Economic anxiety among voters is a sign of vulnerability for Trump

click to enlarge Attendees at a rally for President Donald Trump in Cincinnati, Aug. 1, 2019. Americans’ confidence in the economy is fragile, with a majority of voters expressing concern — a potential vulnerability for Trump if the current economic slowdown worsens before next year’s election. - DOUG MILLS/THE NEW YORK TIMES
Doug Mills/The New York Times
Attendees at a rally for President Donald Trump in Cincinnati, Aug. 1, 2019. Americans’ confidence in the economy is fragile, with a majority of voters expressing concern — a potential vulnerability for Trump if the current economic slowdown worsens before next year’s election.

By Ben Casselman and Jim Tankersley
The New York Times

Americans’ confidence in the economy is fragile, with a majority of voters expressing concern — a potential vulnerability for President Donald Trump if the current economic slowdown worsens before next year’s election


The stock market tumbled last week after bond prices flashed a signal that has historically been a predictor of recessions. Stocks later rebounded, but that episode, combined with other data suggesting an economic slowdown, has contributed to increasingly dour forecasts from many economists.

But even before last week’s swings, voters were expressing doubts about the state of the national economy, according to polling conducted by the online research firm SurveyMonkey for The New York Times earlier this month.


Nearly 3 in 5 respondents to the survey said they were worried about the economy, regardless of whether they were personally struggling or doing well financially.

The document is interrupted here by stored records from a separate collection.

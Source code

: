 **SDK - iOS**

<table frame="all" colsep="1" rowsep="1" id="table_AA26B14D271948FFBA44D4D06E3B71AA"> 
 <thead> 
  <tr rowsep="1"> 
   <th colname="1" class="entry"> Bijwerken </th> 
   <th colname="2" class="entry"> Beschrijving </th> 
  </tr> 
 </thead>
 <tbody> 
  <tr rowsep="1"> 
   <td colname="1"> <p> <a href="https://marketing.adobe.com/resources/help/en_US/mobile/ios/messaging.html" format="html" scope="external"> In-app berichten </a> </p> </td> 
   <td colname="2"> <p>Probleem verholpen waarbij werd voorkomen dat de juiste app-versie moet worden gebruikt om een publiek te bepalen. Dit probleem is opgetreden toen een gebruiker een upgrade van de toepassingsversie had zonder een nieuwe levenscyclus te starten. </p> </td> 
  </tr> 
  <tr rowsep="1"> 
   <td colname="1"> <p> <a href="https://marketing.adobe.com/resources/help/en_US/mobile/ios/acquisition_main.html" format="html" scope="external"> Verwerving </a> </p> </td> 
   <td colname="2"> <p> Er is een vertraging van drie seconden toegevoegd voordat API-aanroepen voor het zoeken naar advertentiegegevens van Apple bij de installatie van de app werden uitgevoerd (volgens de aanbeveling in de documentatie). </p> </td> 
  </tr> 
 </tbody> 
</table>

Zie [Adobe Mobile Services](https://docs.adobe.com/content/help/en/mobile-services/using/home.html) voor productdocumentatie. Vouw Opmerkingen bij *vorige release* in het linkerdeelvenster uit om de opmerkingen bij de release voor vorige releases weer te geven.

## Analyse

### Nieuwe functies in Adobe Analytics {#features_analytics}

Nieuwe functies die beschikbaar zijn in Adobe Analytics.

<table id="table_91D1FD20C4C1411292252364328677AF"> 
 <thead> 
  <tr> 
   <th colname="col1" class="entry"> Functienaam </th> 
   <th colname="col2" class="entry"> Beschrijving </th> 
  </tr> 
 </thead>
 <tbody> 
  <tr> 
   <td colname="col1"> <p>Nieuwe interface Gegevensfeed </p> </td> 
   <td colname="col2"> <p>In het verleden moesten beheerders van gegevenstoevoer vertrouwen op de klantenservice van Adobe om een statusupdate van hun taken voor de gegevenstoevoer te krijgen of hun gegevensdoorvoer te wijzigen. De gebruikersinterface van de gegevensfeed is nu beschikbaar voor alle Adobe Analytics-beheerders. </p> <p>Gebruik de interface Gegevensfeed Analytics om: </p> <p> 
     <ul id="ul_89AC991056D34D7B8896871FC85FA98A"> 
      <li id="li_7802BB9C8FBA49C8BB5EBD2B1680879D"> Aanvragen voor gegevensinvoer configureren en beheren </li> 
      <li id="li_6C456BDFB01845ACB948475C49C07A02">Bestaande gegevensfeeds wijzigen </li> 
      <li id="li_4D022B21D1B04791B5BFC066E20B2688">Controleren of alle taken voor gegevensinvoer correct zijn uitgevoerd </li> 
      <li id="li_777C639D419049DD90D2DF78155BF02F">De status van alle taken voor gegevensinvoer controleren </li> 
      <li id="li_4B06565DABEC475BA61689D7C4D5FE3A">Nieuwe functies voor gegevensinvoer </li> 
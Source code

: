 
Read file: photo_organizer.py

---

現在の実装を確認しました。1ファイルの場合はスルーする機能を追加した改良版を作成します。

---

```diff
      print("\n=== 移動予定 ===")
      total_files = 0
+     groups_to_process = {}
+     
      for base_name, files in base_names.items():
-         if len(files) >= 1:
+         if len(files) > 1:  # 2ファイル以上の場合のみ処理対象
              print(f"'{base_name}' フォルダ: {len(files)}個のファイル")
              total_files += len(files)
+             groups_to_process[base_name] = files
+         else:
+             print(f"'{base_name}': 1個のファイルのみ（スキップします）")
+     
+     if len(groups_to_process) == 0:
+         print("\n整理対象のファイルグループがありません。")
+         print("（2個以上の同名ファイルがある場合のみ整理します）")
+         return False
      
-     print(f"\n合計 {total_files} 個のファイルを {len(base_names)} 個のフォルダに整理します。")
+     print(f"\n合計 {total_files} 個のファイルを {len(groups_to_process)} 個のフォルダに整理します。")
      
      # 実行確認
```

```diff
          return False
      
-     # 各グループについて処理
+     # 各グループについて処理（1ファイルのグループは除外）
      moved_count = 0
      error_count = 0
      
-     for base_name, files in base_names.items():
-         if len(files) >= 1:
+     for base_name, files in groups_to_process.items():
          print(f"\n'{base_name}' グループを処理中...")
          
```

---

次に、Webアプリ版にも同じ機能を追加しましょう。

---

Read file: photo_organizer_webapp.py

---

That group cuts across party lines and encompasses a large group of voters who could collectively sink Trump’s reelection chances, including 3 in 10 Republicans and 7 in 10 independents.

Leah Proffitt, a 60-year-old Air Force veteran in Tucson, Arizona, is a registered Republican who appreciates Trump’s business experience. But she is worried about the rising government debt, thinks big businesses have too much power and isn’t convinced that the economy is as good as official statistics suggest.

“I have a house, I’m not out on the street, I’ve got a job,” Proffitt, who works in air quality for the local Air Force base, said in an interview. “We’re doing OK. But I don’t know that overall things are that good.”

Proffitt, who voted for Trump in the 2016 primary but for Hillary Clinton in the general election, said she wasn’t sure how she would vote next year. Right now, she said, the economy is not her “focal point” because she has a solid job. But if the economy turns south, that could change.


Consumer sentiment — as measured in both the Times poll and in several long-running surveys — remains relatively high, particularly among Republicans. Polls continue to show that voters approve of Trump’s handling of economic issues more than of his job performance overall.